Description of the task >> For each line of the listing below that contains the string "github", copy the line.

==== Record set

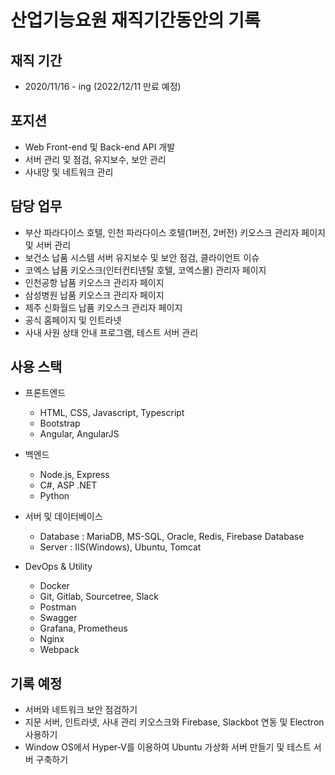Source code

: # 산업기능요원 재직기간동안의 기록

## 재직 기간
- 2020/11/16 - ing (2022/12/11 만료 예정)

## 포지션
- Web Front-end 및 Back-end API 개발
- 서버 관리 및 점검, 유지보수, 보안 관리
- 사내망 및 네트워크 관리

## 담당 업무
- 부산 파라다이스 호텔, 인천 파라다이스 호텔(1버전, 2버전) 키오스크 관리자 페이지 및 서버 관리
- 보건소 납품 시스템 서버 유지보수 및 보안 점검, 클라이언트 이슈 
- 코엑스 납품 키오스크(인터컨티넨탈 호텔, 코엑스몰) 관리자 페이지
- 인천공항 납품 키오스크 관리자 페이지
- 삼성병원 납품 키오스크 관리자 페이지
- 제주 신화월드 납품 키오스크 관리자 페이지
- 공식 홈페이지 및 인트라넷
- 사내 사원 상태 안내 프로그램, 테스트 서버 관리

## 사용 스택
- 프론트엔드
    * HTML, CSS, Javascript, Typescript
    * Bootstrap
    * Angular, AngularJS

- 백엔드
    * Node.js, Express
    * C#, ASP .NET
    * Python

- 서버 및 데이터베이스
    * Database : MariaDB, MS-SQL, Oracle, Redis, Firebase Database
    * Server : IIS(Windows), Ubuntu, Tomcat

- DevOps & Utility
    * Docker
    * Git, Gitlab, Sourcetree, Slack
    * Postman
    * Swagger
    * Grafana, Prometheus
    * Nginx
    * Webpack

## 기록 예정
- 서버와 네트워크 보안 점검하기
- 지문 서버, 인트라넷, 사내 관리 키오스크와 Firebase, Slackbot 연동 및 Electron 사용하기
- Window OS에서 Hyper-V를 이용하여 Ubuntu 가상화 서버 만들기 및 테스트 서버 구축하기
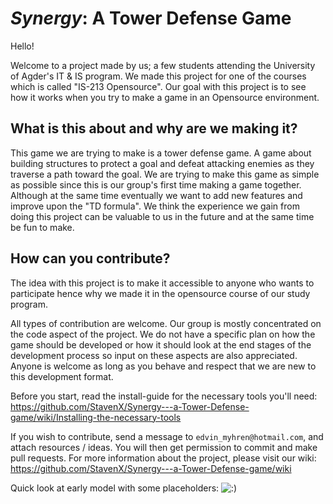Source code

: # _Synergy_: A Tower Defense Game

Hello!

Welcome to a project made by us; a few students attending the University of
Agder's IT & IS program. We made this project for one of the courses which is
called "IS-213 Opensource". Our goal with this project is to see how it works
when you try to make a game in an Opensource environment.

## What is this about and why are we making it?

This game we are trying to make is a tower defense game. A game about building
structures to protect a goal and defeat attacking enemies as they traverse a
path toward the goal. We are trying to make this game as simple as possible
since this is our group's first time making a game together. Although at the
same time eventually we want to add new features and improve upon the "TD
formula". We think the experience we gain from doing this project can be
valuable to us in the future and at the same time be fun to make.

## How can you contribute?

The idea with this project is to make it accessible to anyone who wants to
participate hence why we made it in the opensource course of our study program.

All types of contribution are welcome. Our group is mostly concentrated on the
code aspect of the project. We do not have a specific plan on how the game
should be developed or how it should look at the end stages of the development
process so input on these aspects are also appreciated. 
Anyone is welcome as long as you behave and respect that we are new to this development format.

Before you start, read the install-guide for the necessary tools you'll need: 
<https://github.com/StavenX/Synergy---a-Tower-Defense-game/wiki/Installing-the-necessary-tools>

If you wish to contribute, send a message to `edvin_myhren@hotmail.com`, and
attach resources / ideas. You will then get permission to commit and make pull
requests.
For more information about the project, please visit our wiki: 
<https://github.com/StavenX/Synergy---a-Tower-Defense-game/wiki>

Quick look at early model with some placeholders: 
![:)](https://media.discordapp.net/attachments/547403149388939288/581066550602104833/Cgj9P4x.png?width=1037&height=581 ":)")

========
==== Record set

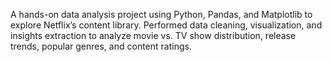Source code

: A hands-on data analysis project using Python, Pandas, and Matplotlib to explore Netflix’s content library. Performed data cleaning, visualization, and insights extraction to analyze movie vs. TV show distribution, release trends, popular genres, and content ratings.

========
==== Record set

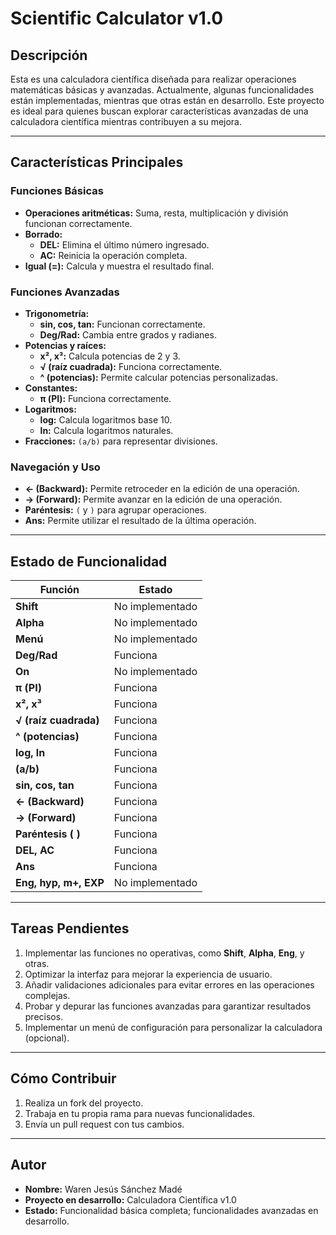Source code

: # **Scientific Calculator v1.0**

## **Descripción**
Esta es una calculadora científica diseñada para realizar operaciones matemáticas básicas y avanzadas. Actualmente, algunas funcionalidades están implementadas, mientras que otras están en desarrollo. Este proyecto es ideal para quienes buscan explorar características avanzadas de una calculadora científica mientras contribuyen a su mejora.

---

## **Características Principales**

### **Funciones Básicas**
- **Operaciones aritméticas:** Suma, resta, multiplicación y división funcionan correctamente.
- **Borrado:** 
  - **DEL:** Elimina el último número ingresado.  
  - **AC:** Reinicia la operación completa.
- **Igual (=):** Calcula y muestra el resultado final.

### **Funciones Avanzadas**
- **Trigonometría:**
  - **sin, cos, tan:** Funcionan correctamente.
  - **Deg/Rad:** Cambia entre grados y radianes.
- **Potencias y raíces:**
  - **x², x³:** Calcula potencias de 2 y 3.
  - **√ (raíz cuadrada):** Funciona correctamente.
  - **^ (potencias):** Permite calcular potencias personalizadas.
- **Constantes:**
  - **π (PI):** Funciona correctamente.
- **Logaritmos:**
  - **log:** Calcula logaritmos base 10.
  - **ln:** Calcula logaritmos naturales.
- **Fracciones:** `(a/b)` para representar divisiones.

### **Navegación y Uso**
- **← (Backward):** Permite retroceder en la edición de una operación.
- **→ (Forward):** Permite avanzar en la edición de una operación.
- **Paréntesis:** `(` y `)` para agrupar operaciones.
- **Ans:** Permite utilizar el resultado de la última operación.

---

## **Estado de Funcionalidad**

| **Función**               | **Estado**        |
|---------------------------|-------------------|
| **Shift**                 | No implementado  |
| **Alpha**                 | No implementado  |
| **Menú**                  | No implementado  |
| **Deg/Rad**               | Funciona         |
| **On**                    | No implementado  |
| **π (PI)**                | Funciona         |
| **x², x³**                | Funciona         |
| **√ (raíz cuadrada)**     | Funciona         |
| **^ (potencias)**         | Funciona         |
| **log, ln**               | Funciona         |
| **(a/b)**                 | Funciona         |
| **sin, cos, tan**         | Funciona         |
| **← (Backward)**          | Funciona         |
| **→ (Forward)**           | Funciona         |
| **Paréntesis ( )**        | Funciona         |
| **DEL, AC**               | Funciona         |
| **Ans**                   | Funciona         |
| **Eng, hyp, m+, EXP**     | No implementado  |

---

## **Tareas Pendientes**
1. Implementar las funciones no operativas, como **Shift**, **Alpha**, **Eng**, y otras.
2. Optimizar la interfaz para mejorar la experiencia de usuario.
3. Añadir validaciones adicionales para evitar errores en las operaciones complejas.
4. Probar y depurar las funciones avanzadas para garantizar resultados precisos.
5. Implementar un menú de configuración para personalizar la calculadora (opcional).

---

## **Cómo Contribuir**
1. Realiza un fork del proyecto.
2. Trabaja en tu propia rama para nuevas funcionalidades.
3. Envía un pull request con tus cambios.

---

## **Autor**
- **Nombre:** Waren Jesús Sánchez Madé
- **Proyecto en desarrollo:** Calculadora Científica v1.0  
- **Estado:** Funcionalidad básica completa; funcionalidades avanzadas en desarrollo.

========

Exercise solution >>
<https://github.com/StavenX/Synergy---a-Tower-Defense-game/wiki/Installing-the-necessary-tools>
<https://github.com/StavenX/Synergy---a-Tower-Defense-game/wiki>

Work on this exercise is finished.